Anatolios roots his grammar of salvation in the Byzantine liturgy. Clearly influenced by the theologian Alexander Schmemann, he suggests that salvation is experienced in the liturgy; to expound this premise, he uses the phrase ‘doxological contrition’, which represents the dialectic that is found in worship, between glory and repentance. Worship is an entering into the glory of the Lord – a form of participation in the life of the divine in which the worshipper is enfolded into this glory while also being made aware of their own shortcomings and failures in repentant contrition. This concept is at the heart of Anatolios’s thesis, and he continues to show how the notion is present in Scripture and doctrine. It is this methodology that allows him to present doxological contrition as an integral part of the Christian narrative and its practice.
In his masterful exposition of Scripture, Anatolios portrays Christ as the model of doxological contrition. In Christ, Anatolios suggests that God ‘marvellously accomplishes both his doxological judgment against sin and humanity’s full reintegration into the intra-trinitarian glorification, through Christ’s representative and inclusive doxological repentance’ (p. 312). He notes how this notion is expounded in Trinitarian and Christological doctrine. Anatolios’s careful engagement with systematic theology (from Patristic and modern sources) shows how the concept of doxological contrition is present in theological discourse, and how it can inform an understanding of salvation. He engages Eastern and Western theologians in this to demonstrate ‘the assimilative and synthetic power of the notion of doxological contrition in relation to the whole Christian tradition, despite the seeming novelty of its explicit formulation’ (p. 375). In doing this, Anatolios presents an understanding of salvation that breaks down the often unhelpful and simplistic binary between the East and the West, in addition to avoiding the simplistic ‘cafeteria buffet’ of models of soteriology.
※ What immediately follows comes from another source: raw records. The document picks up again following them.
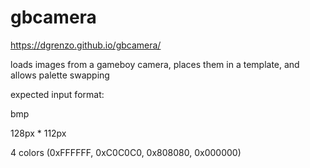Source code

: # gbcamera

https://dgrenzo.github.io/gbcamera/

loads images from a gameboy camera, places them in a template, and allows palette swapping

expected input format:

bmp

128px * 112px 

4 colors (0xFFFFFF, 0xC0C0C0, 0x808080, 0x000000)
Anatolios’s broad expertise in theology and biblical studies results in a work that has an importance for a wide variety of fields. The notion of ‘doxological contrition’ also breaks down many of the problematic binaries in soteriology, providing an integrated grammar of salvation that is an integral part of an understanding of Scripture, and an experience of the Byzantine liturgy that is informed by the Trinitarian and Christological doctrine of the church councils. This lucid, scholarly work is an invaluable reference for anyone interested in salvation and deification.